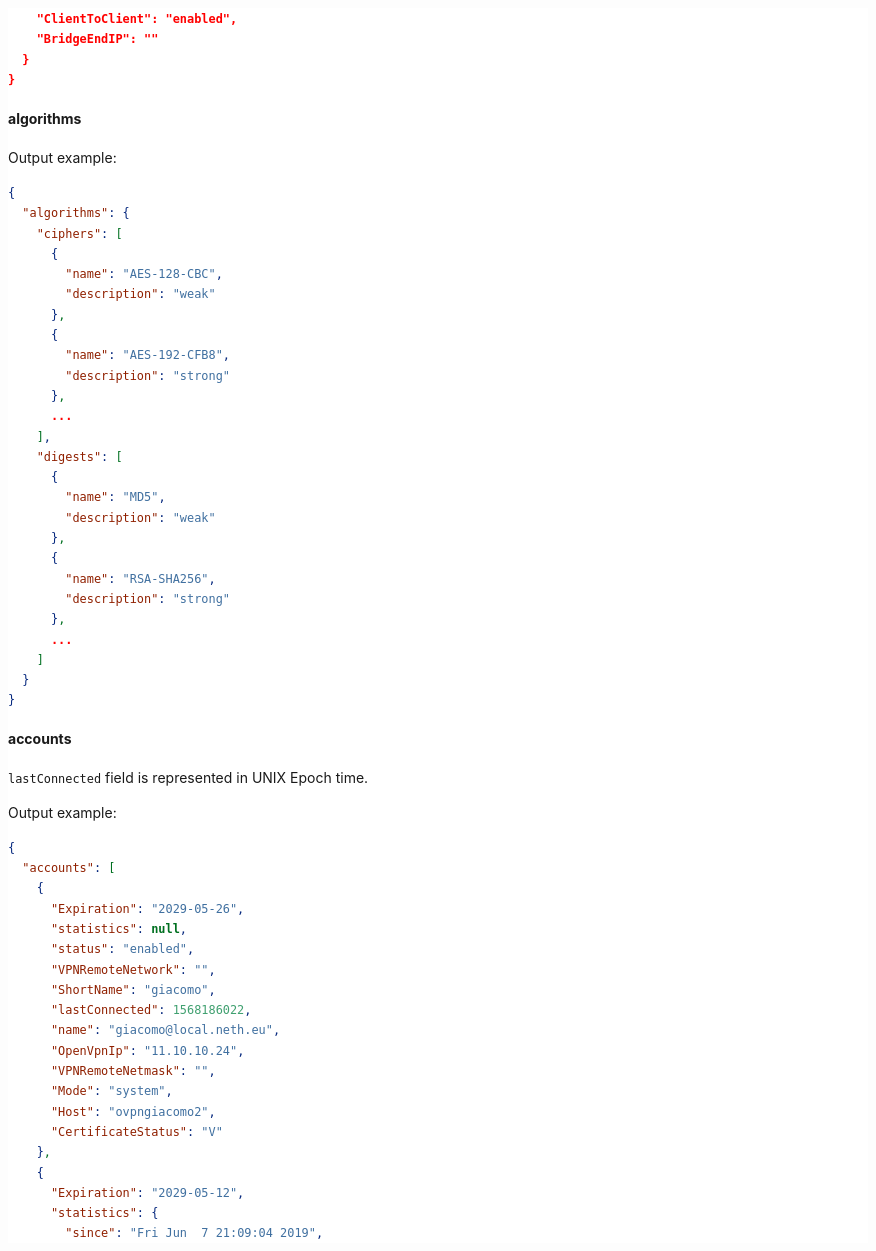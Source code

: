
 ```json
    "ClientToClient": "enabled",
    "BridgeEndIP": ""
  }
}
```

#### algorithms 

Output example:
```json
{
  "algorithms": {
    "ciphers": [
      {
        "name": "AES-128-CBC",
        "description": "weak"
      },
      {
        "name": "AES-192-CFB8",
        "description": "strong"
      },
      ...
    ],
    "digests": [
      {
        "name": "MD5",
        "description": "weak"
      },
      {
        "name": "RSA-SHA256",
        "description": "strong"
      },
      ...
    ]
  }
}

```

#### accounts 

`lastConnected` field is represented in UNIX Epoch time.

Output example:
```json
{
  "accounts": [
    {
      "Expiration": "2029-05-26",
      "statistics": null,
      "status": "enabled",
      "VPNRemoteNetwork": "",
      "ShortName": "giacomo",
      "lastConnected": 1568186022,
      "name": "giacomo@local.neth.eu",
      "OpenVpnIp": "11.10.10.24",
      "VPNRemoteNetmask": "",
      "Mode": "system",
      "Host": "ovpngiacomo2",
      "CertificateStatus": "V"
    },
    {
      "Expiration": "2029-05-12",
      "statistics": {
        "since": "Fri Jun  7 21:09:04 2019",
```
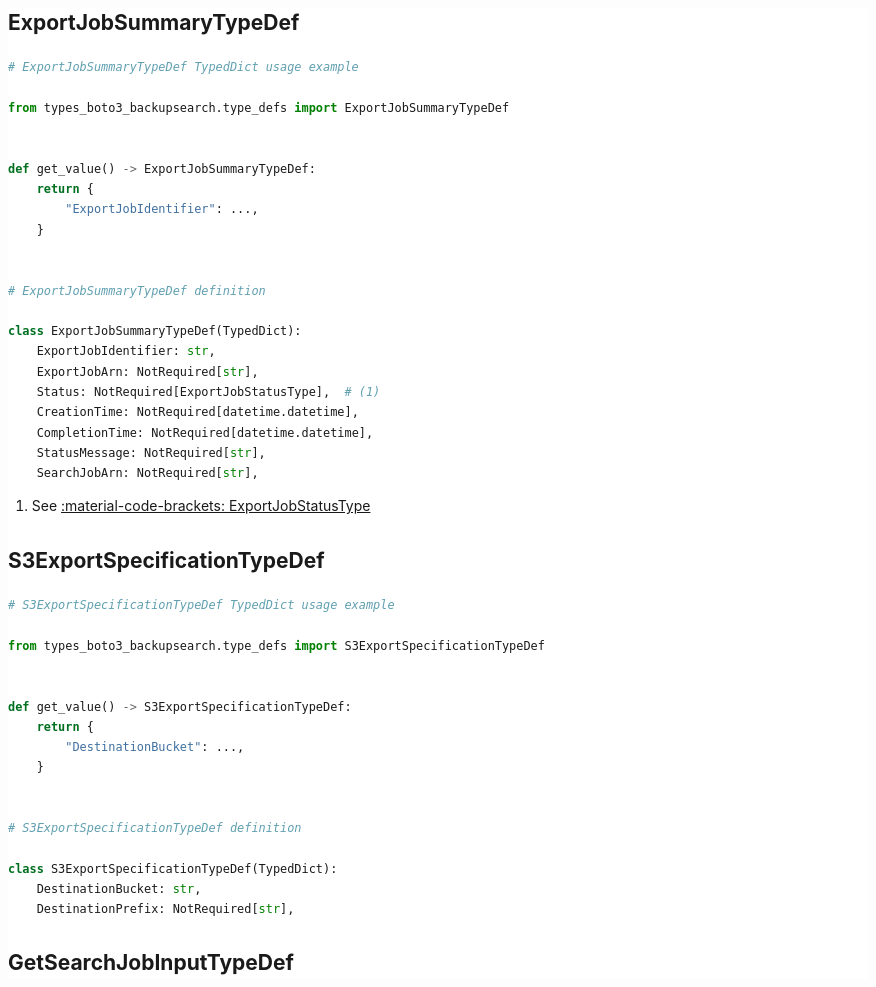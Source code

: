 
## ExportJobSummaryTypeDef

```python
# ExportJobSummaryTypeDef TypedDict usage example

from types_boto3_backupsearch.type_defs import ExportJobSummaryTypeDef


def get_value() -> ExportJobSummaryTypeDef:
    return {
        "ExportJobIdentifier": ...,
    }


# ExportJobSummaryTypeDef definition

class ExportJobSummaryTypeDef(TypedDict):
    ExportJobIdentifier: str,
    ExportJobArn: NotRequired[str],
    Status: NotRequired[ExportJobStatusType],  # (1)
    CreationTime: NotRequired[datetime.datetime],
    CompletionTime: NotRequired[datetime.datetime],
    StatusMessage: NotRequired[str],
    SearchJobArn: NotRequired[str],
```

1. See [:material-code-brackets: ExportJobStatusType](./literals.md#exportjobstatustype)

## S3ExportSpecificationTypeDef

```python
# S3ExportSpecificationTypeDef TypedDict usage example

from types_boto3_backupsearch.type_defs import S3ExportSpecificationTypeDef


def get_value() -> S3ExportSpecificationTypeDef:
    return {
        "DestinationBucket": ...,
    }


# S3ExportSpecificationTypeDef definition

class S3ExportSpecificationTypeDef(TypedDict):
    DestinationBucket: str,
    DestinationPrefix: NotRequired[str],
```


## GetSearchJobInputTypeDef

====================

| Work instruction |
Each line in the data that holds the word "example" must be copied.

| Answer to the problem |
Output example:
Output example:
# ExportJobSummaryTypeDef TypedDict usage example
# S3ExportSpecificationTypeDef TypedDict usage example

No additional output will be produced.